_YOUR GOAL:_ If a line of the records contains the string "plate", copy it out.

(Beginning of MATERIAL PROVIDED)

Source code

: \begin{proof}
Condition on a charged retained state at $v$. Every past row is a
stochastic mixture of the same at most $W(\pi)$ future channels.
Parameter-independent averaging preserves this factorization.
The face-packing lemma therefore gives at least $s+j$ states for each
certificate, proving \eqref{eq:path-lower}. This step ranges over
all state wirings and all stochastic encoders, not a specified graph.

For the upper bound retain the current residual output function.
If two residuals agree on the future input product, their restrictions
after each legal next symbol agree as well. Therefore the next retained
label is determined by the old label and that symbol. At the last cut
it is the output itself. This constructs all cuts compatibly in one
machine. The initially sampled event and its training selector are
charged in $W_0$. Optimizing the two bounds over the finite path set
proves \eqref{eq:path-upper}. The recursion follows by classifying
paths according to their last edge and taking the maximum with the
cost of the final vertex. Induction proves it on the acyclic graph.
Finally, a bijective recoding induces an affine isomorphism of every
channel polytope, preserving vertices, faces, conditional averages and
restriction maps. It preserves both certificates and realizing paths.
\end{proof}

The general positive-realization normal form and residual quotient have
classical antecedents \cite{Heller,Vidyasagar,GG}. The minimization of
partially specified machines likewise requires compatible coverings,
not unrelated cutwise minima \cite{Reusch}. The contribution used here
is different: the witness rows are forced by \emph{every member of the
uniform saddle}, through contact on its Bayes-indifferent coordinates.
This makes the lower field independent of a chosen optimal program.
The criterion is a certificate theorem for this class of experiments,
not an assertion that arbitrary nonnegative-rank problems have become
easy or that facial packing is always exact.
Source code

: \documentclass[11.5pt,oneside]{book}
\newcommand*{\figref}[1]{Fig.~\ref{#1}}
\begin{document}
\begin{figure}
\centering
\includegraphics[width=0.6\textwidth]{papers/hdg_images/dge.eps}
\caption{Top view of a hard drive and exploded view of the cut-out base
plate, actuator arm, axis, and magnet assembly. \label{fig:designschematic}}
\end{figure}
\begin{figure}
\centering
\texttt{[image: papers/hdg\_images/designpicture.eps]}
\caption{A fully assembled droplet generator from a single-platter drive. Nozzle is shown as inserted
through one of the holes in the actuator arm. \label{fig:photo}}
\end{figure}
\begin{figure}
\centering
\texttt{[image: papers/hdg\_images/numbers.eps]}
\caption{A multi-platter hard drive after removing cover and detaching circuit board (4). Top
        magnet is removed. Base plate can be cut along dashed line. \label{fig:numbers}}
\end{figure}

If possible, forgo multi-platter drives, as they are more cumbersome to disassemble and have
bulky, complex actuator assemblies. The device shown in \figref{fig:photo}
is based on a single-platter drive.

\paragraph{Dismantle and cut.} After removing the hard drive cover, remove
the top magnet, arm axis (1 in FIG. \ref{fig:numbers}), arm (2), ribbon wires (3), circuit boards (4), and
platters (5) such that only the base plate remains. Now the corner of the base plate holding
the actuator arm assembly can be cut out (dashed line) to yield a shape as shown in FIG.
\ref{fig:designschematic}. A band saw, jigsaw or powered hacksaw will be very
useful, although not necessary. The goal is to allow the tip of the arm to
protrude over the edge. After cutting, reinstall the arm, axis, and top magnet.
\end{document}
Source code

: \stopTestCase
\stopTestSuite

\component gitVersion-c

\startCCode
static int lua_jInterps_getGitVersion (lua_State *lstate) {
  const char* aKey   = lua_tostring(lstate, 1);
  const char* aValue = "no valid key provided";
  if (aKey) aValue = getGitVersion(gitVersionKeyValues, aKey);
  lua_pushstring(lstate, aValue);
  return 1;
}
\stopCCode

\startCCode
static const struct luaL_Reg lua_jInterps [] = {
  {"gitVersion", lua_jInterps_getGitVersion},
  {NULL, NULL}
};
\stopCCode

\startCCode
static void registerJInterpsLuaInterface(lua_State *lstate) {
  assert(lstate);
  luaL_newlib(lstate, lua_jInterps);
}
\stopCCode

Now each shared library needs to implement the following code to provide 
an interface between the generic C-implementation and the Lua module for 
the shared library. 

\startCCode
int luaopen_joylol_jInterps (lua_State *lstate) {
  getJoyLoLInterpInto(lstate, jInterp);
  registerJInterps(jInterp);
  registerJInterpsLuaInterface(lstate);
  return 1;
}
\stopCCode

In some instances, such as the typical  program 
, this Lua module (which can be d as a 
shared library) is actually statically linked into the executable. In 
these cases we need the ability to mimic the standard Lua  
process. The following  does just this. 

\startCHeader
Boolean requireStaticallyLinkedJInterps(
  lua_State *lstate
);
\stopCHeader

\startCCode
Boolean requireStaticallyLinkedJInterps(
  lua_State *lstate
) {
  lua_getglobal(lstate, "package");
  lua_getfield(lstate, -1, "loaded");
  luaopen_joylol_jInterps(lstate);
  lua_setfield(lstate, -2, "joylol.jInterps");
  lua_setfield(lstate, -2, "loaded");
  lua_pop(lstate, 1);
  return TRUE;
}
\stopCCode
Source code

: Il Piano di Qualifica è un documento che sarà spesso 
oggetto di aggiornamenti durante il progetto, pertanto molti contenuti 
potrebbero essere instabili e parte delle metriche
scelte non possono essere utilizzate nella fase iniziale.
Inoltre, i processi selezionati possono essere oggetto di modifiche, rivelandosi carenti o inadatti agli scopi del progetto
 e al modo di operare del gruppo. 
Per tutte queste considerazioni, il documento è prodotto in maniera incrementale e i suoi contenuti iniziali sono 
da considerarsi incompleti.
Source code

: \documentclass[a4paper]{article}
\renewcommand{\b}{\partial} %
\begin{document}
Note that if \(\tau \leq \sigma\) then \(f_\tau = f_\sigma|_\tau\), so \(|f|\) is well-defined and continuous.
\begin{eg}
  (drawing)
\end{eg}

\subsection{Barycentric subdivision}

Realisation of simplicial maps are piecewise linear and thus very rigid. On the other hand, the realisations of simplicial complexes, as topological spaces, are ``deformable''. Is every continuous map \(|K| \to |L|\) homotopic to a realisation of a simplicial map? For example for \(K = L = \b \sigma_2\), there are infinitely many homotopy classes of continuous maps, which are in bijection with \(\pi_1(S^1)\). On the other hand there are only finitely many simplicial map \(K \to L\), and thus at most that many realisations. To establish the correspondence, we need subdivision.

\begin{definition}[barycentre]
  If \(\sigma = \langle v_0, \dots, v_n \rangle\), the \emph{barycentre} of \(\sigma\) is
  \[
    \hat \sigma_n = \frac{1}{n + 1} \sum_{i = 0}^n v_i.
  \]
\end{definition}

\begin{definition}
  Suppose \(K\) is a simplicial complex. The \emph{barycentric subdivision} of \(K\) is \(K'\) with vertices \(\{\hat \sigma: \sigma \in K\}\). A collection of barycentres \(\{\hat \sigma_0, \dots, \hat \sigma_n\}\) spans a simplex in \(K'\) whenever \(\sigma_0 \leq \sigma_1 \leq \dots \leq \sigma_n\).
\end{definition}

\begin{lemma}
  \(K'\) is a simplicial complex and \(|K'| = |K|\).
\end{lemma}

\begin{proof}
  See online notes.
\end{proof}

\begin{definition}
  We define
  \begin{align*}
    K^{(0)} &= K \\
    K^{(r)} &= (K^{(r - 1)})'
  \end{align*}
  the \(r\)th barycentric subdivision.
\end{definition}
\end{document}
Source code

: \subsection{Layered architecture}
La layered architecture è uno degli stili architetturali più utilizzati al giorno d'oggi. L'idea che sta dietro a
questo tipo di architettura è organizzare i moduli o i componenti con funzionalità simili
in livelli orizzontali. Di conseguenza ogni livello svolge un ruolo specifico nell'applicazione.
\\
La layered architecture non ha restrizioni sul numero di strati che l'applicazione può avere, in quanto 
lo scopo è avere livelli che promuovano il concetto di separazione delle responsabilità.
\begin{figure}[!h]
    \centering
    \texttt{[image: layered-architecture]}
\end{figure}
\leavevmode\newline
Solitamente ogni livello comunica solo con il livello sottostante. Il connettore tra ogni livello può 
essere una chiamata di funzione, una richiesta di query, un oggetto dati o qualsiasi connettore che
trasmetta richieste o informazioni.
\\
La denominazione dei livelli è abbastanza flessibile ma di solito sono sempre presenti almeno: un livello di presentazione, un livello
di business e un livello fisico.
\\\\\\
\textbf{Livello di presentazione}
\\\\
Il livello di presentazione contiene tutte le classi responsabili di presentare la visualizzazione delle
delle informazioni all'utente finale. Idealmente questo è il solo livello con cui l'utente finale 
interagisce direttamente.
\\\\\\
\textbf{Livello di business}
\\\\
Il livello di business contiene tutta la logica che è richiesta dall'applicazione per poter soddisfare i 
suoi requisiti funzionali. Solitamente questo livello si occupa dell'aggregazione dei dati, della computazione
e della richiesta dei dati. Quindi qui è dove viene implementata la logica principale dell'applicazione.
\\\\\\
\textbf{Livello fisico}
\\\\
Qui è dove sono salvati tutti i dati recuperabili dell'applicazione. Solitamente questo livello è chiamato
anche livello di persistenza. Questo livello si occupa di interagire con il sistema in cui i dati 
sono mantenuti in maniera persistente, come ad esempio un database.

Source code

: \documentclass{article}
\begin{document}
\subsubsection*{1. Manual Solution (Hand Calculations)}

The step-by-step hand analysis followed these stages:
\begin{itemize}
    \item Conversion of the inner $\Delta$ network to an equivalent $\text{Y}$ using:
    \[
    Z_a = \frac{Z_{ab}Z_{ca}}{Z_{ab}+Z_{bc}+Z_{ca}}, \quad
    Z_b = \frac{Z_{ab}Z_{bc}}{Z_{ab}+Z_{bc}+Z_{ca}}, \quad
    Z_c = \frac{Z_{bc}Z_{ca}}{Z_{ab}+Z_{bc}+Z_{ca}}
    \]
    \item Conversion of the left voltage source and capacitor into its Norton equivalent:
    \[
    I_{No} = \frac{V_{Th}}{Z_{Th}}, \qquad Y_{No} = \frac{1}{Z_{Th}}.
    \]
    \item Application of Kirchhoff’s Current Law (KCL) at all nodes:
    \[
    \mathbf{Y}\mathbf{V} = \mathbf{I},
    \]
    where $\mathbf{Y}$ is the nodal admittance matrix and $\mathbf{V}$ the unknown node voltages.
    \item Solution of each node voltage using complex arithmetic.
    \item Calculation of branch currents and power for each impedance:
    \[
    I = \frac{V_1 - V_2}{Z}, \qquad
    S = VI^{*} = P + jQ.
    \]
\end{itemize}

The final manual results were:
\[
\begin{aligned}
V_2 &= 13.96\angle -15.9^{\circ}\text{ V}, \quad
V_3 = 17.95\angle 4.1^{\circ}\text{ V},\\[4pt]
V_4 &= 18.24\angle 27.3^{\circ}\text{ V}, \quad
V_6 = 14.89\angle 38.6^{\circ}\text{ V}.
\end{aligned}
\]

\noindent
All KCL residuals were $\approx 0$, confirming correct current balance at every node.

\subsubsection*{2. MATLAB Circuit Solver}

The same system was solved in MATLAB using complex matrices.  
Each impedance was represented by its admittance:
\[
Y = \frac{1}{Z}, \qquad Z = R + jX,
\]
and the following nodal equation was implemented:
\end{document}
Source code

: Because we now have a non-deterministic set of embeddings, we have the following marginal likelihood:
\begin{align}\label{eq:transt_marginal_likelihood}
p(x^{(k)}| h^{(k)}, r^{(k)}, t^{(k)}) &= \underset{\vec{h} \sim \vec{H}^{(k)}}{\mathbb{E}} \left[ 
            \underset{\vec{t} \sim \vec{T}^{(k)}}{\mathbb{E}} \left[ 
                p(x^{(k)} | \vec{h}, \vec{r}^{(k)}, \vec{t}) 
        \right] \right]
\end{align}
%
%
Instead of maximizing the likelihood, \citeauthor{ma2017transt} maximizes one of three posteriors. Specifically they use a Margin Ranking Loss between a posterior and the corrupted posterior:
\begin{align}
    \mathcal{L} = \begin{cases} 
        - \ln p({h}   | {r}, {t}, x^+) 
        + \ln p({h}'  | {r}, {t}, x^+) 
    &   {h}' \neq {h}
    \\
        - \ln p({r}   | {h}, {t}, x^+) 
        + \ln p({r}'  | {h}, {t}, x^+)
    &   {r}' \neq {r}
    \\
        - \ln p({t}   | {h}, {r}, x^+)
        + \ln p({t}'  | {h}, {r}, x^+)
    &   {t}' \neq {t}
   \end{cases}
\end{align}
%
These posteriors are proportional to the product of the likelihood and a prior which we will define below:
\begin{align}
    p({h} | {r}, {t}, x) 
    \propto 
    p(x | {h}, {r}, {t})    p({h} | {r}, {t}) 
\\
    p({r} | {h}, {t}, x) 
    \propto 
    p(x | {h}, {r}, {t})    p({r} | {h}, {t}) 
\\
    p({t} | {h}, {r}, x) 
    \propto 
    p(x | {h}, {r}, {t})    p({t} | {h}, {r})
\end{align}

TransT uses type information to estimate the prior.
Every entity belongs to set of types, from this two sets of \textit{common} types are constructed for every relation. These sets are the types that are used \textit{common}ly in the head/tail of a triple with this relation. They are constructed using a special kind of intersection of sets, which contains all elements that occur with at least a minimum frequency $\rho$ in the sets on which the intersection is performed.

(End of MATERIAL PROVIDED)

_RESULT FOR THIS EXERCISE:_
plate, actuator arm, axis, and magnet assembly. \label{fig:designschematic}}
        magnet is removed. Base plate can be cut along dashed line. \label{fig:numbers}}
platters (5) such that only the base plate remains. Now the corner of the base plate holding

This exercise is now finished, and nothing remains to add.